To install a function, nh(), as a new handler, pass it to the standard library function set_new_handler, which returns a pointer to the currently-installed handler, in case you want to restore it later:

void nh(); void (*old_handler)(); // Install custom new-handler old_handler = set_new_handler(nh); ... //do some processing here ... // Restore the old one set_new_handler(old_handler);
If you want your program to revert to the traditional behavior, where new returns a null pointer, call:

set_new_handler(0);
[This is not gauranteed by the draft C++ Standard, but is recommended as a "common extension" — pjp]

Exception Specifications
You can enumerate the exceptions that a function will throw with an exception specification:

void f() throw(A,B) { // Whatever }
This definition states that while f is executing, only exceptions of type A or B will be thrown. Besides being good documentation, this run-time system feature ensures that only the allowable types of exceptions occur. In the event of any other exception, control passes to the standard library function unexpected, which by default terminates the program. The definition of f above is equivalent to:

void f() { try { // Whatever } catch(A) { throw; // rethrow } catch(B) { throw; // rethrow } catch(...) { unexpected(); } }
You can provide your own unexpected handler by passing its address to the standard library function set_unexpected.

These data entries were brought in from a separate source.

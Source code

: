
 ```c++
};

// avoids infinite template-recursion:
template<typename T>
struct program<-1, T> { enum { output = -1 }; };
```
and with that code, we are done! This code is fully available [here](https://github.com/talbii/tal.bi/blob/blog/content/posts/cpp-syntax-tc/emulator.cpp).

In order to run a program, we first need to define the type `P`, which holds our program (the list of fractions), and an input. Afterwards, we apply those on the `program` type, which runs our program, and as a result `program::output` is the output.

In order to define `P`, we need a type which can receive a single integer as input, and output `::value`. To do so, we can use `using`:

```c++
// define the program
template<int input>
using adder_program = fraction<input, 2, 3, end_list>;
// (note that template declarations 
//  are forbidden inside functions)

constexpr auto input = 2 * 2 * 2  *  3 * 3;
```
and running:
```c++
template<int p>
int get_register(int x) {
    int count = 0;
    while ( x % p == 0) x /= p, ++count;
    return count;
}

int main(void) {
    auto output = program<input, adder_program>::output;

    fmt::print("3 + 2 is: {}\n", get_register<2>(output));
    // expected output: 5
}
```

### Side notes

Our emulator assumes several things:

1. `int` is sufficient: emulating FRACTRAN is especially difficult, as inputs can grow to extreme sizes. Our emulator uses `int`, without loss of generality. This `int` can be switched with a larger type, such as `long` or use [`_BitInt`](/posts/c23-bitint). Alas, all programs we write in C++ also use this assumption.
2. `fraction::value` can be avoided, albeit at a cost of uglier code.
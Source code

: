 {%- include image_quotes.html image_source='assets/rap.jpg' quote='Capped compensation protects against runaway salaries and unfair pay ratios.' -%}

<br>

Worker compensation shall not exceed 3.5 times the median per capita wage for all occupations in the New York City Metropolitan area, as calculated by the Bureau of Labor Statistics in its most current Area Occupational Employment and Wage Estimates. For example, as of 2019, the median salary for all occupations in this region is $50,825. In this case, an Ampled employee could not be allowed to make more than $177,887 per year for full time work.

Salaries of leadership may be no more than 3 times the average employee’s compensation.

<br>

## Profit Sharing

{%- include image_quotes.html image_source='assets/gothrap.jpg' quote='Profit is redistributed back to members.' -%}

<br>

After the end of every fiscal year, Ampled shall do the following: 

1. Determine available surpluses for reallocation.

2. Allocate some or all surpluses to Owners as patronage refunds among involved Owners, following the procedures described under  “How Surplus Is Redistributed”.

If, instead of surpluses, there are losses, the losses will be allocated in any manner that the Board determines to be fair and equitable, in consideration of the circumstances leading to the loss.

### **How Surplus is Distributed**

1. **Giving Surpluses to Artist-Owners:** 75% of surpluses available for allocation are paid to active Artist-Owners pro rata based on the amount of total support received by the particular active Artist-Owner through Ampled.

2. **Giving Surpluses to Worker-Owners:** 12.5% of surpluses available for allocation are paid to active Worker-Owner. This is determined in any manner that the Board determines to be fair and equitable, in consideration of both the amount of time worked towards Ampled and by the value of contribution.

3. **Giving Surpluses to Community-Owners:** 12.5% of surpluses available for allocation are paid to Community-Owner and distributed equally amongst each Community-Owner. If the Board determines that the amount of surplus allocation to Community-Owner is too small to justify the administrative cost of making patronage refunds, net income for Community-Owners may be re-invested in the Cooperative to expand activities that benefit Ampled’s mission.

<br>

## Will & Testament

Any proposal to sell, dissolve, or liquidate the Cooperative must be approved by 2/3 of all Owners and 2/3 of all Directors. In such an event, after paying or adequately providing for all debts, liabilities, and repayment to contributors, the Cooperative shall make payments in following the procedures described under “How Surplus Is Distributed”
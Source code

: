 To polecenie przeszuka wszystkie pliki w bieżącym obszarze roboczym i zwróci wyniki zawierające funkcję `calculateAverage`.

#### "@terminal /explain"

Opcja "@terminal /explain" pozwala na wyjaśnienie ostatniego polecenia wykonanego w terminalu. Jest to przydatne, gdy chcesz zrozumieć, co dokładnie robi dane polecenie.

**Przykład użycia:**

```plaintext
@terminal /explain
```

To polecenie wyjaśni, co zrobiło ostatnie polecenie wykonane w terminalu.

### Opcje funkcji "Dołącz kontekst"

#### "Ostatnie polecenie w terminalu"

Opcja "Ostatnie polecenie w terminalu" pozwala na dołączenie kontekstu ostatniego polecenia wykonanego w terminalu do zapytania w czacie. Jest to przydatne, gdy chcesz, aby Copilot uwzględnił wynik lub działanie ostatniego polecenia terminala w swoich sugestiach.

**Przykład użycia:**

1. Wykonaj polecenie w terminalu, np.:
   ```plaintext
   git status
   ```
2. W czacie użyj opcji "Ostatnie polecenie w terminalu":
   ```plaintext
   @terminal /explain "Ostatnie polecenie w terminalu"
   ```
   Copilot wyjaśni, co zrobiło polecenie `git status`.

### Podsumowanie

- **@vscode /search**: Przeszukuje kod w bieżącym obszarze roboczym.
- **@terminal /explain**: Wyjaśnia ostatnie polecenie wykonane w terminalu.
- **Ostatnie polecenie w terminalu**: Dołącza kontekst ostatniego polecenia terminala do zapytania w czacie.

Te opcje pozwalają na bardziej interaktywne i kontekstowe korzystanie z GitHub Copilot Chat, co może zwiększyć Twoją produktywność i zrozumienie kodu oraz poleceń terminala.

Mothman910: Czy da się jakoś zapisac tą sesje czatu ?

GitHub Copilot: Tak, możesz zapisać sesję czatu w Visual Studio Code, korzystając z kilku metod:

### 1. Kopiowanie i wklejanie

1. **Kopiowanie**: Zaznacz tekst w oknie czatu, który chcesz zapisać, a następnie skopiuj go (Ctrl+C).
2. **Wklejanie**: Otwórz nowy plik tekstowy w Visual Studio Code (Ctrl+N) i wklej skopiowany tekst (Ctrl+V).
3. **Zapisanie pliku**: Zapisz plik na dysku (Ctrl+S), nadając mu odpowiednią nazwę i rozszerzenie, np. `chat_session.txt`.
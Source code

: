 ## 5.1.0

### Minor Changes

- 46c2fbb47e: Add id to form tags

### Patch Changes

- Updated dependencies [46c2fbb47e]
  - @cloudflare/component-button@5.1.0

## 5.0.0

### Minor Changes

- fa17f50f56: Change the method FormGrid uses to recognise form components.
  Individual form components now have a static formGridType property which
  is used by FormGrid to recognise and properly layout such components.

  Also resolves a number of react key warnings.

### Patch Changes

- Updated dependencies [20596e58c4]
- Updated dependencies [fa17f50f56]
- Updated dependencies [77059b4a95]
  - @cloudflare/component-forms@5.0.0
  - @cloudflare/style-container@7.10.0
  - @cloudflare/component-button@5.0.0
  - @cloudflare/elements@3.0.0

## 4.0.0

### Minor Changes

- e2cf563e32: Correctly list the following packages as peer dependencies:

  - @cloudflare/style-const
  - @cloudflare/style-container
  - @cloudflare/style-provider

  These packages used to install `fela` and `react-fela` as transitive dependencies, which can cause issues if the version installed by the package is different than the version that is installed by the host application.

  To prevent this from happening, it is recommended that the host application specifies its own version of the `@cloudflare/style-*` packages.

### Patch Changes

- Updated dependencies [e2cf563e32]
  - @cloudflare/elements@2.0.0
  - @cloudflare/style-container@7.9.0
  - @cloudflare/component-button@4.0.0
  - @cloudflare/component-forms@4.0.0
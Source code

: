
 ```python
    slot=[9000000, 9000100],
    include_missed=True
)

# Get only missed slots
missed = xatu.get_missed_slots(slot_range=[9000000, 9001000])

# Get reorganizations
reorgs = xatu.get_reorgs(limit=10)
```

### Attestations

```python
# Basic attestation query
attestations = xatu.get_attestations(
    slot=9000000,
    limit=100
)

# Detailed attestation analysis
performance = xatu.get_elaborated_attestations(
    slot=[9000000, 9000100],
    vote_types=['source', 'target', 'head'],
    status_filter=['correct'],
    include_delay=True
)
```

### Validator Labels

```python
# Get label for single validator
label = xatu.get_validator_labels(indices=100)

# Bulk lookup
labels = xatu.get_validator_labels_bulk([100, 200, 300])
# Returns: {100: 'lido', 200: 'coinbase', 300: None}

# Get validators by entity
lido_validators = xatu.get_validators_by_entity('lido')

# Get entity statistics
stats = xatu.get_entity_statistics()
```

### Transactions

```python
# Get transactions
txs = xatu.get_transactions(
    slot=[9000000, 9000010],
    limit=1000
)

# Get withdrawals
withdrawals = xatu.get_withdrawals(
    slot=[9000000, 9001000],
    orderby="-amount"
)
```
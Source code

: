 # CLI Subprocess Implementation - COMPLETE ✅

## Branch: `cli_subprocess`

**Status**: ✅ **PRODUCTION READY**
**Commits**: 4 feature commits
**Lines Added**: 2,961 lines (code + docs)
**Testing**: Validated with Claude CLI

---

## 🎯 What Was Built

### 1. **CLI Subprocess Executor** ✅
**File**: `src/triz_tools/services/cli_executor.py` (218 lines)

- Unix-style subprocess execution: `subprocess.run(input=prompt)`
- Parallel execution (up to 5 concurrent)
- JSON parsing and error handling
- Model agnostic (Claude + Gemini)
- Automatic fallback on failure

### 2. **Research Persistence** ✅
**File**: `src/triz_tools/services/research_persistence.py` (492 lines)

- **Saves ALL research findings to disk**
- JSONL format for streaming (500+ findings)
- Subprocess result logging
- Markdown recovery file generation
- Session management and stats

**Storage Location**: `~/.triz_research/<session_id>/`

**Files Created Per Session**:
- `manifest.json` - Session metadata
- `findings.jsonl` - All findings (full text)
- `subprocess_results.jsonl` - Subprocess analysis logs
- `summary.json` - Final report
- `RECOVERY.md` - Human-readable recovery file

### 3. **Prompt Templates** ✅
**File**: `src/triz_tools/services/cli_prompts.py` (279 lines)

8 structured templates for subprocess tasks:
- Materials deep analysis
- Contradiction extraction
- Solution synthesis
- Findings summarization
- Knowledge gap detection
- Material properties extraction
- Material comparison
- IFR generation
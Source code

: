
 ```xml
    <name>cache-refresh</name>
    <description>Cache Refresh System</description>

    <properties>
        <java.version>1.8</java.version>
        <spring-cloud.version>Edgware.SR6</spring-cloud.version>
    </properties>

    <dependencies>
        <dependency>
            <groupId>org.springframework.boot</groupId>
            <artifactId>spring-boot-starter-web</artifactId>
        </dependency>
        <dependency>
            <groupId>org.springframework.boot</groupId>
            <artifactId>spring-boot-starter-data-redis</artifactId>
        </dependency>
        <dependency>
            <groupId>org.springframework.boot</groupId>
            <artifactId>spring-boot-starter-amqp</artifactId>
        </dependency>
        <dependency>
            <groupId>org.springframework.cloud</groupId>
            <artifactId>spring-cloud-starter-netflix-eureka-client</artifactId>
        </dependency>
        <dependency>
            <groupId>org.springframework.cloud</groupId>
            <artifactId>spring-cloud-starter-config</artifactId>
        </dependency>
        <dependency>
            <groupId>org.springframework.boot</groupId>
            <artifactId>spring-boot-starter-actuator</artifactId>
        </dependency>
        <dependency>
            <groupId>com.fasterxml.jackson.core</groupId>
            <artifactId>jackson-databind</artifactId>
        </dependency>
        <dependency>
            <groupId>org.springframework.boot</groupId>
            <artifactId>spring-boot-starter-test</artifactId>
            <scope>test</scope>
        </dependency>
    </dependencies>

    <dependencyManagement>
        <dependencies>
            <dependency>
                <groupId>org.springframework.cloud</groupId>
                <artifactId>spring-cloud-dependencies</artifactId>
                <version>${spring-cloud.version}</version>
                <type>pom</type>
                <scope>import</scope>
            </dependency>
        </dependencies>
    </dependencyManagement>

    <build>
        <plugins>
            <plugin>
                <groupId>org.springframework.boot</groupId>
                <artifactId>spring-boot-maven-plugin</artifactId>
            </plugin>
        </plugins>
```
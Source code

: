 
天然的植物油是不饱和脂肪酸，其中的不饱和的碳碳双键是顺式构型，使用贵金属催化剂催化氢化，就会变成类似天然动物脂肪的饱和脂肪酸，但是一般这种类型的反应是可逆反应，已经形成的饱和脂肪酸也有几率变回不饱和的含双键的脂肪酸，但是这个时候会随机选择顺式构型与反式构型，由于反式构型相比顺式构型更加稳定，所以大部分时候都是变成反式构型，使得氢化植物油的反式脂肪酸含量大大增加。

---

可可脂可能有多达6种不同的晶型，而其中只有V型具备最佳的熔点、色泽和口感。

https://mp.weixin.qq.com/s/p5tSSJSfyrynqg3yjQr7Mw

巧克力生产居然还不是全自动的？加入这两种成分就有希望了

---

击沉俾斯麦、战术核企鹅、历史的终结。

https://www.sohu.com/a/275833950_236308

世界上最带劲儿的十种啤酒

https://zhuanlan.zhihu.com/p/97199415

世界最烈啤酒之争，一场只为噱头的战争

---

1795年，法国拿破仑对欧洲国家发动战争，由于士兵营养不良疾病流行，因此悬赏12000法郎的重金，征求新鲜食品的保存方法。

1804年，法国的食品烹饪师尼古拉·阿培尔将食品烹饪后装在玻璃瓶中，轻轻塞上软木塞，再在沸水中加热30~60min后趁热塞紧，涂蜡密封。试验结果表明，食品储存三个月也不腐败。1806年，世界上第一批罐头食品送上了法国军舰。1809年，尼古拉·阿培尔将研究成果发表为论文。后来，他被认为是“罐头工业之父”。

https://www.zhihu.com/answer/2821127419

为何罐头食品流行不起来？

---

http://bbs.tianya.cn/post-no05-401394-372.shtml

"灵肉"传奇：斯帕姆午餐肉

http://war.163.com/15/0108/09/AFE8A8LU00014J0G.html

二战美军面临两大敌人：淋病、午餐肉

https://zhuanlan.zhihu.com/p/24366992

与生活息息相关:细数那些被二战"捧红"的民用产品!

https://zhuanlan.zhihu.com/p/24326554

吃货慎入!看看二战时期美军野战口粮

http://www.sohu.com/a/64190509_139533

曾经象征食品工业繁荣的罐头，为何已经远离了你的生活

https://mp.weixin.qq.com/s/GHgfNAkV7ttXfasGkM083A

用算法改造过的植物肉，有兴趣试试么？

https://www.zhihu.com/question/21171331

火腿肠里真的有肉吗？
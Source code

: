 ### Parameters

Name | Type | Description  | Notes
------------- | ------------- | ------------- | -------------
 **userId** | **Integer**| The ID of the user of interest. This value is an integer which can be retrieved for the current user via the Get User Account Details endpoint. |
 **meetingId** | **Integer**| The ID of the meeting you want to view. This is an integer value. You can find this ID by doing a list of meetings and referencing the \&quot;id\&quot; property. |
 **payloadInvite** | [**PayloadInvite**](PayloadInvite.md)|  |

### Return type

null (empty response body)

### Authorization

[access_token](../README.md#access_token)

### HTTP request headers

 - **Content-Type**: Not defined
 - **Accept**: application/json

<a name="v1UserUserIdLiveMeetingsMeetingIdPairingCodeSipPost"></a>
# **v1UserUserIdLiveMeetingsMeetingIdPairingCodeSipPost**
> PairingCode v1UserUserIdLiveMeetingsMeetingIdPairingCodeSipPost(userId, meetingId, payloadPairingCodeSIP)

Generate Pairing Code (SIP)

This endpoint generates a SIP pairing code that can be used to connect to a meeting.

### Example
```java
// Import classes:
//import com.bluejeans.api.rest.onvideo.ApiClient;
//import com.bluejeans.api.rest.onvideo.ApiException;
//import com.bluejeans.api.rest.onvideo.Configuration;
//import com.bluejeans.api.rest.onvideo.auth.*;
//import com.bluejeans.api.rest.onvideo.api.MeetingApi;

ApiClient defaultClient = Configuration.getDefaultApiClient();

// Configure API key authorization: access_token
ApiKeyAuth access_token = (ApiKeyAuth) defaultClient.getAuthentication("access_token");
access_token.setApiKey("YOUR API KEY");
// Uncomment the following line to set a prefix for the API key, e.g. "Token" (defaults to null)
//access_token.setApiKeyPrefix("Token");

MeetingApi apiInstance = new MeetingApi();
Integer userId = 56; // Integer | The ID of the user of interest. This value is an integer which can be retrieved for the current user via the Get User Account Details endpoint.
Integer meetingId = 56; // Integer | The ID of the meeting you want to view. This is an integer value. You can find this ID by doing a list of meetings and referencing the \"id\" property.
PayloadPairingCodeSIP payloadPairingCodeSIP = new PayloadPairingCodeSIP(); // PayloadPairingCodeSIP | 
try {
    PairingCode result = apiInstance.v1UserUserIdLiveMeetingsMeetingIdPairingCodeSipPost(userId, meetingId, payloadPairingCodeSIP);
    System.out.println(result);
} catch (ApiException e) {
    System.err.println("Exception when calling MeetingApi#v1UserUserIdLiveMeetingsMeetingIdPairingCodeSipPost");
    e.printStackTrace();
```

The definition

void f() throw { // Whatever }
disallows any exceptions while f is executing; that is, it is equivalent to:

void f() { try { // Whatever } catch(...) { unexpected(); } }
The challenge posed by exception specifications is that a function such as f may call other functions that throw other exceptions. You must know what exceptions can be thrown by those functions and either include them in the specification for f, or handle them explicitly within f. This situation creates a problems if f calls services whose future versions add new exceptions. If those new exceptions are derived from A or B, you don't have a problem, but that is not likely to happen with commercial libraries. The standards committee is still debating on whether to use exception specifications in the standard library or not.

Afterword
Perhaps the most important thing to say about exceptions is that you should only use them in truly exceptional circumstances. Like setjmp and longjmp, they interrupt your program's normal flow of control. Your code should contain relatively few exception handlers compared to its number of functions. In addition, exceptions have been designed for synchronous events only; don't mix exceptions and asynchronous events, such as signals.